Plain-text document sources
---

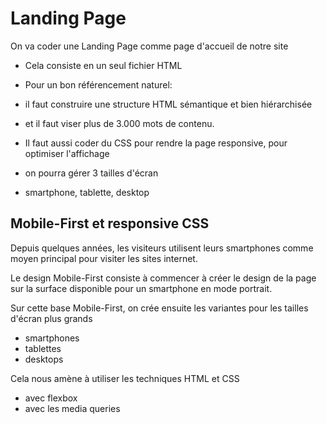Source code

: # Landing Page

On va coder une Landing Page comme page d'accueil de notre site

* Cela consiste en un seul fichier HTML

* Pour un bon référencement naturel:
* il faut construire une structure HTML sémantique et bien hiérarchisée
* et il faut viser plus de 3.000 mots de contenu.

* Il faut aussi coder du CSS pour rendre la page responsive, pour optimiser l'affichage
* on pourra gérer 3 tailles d'écran
* smartphone, tablette, desktop

## Mobile-First et responsive CSS

Depuis quelques années, les visiteurs utilisent leurs smartphones comme moyen principal
pour visiter les sites internet.

Le design Mobile-First consiste à commencer à créer le design de la page sur la surface disponible pour un smartphone en mode portrait.

Sur cette base Mobile-First, on crée ensuite les variantes pour les tailles d'écran plus grands
* smartphones
* tablettes
* desktops


Cela nous amène à utiliser les techniques HTML et CSS 
* avec flexbox
* avec les media queries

---

** WORK REQUEST **
Restate the entries word for word, though any image they contain should not appear.

** THE ANSWER **
Source code

: # Landing Page

On va coder une Landing Page comme page d'accueil de notre site

* Cela consiste en un seul fichier HTML

* Pour un bon référencement naturel:
* il faut construire une structure HTML sémantique et bien hiérarchisée
* et il faut viser plus de 3.000 mots de contenu.

* Il faut aussi coder du CSS pour rendre la page responsive, pour optimiser l'affichage
* on pourra gérer 3 tailles d'écran
* smartphone, tablette, desktop

## Mobile-First et responsive CSS

Depuis quelques années, les visiteurs utilisent leurs smartphones comme moyen principal
pour visiter les sites internet.

Le design Mobile-First consiste à commencer à créer le design de la page sur la surface disponible pour un smartphone en mode portrait.

Sur cette base Mobile-First, on crée ensuite les variantes pour les tailles d'écran plus grands
* smartphones
* tablettes
* desktops


Cela nous amène à utiliser les techniques HTML et CSS 
* avec flexbox
* avec les media queries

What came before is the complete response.